15 Who was your guide through that great and cruel waste, where there were poison-snakes and scorpions and a dry land without water; who made water come out of the hard rock for you;
RAB o büyük ve korkunç çölde, zehirli yılanlarla, akreplerle dolu o kurak, susuz toprakta sizi yürüttü. Size sert kayadan su çıkardı.
16 Who gave you manna for your food in the waste land, a food which your fathers had never seen; so that your pride might be broken and your hearts tested for your good in the end;
Atalarınızın bilmediği man ile sizi çölde doyurdu. Sizi sıkıntıya soktu, sınadı. Öyle ki, sonunda üzerinize iyilik gelsin.
17 Say not then, in your hearts, My power and the strength of my hands have got me this wealth.
‘Bu serveti toplayan kendi yeteneğimiz, güçlü elimizdir’ diye düşünebilirsiniz.

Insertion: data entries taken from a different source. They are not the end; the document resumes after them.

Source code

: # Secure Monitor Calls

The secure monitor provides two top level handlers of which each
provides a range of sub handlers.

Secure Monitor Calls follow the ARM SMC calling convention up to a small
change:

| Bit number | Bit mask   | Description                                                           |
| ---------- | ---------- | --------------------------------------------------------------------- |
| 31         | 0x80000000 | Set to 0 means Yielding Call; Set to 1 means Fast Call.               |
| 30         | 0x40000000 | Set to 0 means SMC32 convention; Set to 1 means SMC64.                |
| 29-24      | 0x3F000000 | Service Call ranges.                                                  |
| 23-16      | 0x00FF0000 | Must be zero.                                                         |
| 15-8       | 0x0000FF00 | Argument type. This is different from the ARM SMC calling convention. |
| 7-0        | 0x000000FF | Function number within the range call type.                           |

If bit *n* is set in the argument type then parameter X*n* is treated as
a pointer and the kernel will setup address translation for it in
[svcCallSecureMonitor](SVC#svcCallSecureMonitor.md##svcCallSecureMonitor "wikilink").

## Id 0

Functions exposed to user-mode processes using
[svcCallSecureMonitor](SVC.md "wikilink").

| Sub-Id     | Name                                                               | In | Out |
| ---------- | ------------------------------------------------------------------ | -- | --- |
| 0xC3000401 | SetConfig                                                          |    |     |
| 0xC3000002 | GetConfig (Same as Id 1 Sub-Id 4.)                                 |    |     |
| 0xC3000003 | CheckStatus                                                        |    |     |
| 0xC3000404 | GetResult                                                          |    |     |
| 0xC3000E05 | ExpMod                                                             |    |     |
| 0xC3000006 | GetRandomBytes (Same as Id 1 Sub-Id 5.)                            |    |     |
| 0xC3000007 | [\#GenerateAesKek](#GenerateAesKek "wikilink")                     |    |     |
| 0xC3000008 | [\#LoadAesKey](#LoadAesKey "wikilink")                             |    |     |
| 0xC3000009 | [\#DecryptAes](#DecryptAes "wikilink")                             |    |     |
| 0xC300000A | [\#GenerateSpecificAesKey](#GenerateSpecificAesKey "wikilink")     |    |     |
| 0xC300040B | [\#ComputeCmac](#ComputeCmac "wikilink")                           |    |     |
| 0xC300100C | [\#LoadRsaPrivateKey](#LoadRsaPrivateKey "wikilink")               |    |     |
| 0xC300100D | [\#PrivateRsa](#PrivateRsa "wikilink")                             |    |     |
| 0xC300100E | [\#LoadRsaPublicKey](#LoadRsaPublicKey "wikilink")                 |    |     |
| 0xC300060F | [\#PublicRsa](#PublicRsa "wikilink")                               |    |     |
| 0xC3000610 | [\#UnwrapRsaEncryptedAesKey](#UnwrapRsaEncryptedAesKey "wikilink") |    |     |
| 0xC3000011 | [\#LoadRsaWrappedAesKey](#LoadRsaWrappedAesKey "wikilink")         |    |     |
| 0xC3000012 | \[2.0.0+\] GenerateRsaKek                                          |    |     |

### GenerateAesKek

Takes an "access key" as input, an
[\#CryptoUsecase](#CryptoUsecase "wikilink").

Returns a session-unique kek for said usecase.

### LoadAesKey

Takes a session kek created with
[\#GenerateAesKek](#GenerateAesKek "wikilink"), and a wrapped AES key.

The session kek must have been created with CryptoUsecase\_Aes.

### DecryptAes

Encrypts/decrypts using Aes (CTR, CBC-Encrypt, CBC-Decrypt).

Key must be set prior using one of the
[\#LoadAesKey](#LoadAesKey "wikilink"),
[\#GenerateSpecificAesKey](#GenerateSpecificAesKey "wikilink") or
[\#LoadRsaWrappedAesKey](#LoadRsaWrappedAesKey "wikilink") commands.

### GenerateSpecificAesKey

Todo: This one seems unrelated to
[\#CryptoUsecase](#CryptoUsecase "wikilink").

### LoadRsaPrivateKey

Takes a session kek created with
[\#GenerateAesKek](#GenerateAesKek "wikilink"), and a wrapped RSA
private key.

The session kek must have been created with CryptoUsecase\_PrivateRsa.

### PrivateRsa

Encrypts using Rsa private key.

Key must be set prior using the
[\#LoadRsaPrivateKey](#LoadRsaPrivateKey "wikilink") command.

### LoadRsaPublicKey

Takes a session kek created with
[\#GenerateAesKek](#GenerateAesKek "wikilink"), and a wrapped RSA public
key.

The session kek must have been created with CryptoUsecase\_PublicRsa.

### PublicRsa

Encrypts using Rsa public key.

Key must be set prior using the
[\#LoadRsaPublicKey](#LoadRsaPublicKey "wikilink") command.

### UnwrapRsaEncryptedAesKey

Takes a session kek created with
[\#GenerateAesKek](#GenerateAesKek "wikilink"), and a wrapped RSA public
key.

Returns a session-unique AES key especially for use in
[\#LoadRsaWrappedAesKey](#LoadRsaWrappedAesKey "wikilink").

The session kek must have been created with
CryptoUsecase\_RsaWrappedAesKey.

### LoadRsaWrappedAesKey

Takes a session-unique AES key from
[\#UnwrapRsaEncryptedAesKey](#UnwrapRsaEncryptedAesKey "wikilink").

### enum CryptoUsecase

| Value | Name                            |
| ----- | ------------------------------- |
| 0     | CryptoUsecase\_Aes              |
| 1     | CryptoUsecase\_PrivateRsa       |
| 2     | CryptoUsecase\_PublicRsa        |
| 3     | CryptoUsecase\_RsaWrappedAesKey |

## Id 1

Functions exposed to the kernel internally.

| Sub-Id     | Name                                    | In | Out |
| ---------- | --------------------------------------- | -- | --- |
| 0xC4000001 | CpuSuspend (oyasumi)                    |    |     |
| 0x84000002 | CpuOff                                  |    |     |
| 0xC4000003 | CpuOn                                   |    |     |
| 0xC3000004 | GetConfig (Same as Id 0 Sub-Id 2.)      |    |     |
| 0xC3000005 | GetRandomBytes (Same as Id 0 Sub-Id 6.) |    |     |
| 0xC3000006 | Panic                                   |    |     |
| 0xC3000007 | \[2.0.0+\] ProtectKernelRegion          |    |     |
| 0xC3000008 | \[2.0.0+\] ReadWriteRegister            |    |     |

18 But keep in mind the Lord your God: for it is he who gives you the power to get wealth, so that he may give effect to the agreement which he made by his oath with your fathers, as at this day.
Ancak bu serveti toplama yeteneğini size verenin Tanrınız RAB olduğunu anımsayın. Atalarınıza ant içerek yaptığı antlaşmayı sürdürmek amacıyla bugün de bunu yapıyor.
19 And it is certain that if at any time you are turned away from the Lord your God, and go after other gods, to be their servants and to give them worship, destruction will overtake you.
“Tanrınız RAB'bi unutur, başka ilahların ardınca giderseniz, onlara tapar, önlerinde yere kapanırsanız, bugün size açıkça belirtirim ki, tamamen yok olacaksınız.
20 Like the nations which the Lord is cutting off before you, so you will be cut off; because you would not give ear to the voice of the Lord your God.
Tanrınız RAB önünüzden ulusları yok ettiği gibi, sözüne kulak vermediğiniz için sizi de yok edecek.